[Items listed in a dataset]
◆ ◆ ◆
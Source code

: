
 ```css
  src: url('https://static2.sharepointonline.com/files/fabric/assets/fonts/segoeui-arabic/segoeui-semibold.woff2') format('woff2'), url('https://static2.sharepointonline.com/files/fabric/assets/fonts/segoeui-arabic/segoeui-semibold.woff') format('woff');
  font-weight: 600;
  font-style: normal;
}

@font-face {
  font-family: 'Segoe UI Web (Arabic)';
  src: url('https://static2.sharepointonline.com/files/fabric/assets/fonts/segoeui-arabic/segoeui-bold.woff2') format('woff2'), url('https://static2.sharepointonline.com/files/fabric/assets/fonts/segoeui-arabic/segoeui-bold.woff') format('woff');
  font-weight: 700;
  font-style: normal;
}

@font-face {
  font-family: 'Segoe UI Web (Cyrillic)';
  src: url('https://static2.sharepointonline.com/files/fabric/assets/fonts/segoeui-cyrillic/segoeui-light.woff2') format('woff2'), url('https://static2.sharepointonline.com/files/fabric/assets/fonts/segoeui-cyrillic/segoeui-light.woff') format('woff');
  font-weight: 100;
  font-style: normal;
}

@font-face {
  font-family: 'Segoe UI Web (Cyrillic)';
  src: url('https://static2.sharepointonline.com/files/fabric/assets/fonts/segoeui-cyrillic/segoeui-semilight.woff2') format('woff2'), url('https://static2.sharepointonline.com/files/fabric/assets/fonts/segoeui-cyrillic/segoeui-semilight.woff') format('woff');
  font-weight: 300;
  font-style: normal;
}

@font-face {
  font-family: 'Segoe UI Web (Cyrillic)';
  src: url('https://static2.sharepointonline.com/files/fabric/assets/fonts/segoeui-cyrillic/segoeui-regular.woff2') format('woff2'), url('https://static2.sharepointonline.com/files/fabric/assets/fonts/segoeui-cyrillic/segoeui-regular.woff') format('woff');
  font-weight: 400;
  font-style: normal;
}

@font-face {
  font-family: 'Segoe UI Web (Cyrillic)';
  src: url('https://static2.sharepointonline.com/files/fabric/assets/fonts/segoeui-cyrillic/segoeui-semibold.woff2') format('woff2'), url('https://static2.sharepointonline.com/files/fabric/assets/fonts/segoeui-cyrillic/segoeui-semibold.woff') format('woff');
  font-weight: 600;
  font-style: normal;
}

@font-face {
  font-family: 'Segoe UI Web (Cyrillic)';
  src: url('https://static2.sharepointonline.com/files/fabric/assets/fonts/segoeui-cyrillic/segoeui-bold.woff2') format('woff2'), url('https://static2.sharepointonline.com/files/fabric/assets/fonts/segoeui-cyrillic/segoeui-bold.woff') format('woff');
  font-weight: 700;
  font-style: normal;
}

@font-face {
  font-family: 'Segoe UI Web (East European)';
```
◆ ◆ ◆
> Exercise goal:
Copy out each line of the entries above that holds "fabric".

> The completed task:
  src: url('https://static2.sharepointonline.com/files/fabric/assets/fonts/segoeui-arabic/segoeui-semibold.woff2') format('woff2'), url('https://static2.sharepointonline.com/files/fabric/assets/fonts/segoeui-arabic/segoeui-semibold.woff') format('woff');
  src: url('https://static2.sharepointonline.com/files/fabric/assets/fonts/segoeui-arabic/segoeui-bold.woff2') format('woff2'), url('https://static2.sharepointonline.com/files/fabric/assets/fonts/segoeui-arabic/segoeui-bold.woff') format('woff');
  src: url('https://static2.sharepointonline.com/files/fabric/assets/fonts/segoeui-cyrillic/segoeui-light.woff2') format('woff2'), url('https://static2.sharepointonline.com/files/fabric/assets/fonts/segoeui-cyrillic/segoeui-light.woff') format('woff');
  src: url('https://static2.sharepointonline.com/files/fabric/assets/fonts/segoeui-cyrillic/segoeui-semilight.woff2') format('woff2'), url('https://static2.sharepointonline.com/files/fabric/assets/fonts/segoeui-cyrillic/segoeui-semilight.woff') format('woff');
  src: url('https://static2.sharepointonline.com/files/fabric/assets/fonts/segoeui-cyrillic/segoeui-regular.woff2') format('woff2'), url('https://static2.sharepointonline.com/files/fabric/assets/fonts/segoeui-cyrillic/segoeui-regular.woff') format('woff');
  src: url('https://static2.sharepointonline.com/files/fabric/assets/fonts/segoeui-cyrillic/segoeui-semibold.woff2') format('woff2'), url('https://static2.sharepointonline.com/files/fabric/assets/fonts/segoeui-cyrillic/segoeui-semibold.woff') format('woff');
  src: url('https://static2.sharepointonline.com/files/fabric/assets/fonts/segoeui-cyrillic/segoeui-bold.woff2') format('woff2'), url('https://static2.sharepointonline.com/files/fabric/assets/fonts/segoeui-cyrillic/segoeui-bold.woff') format('woff');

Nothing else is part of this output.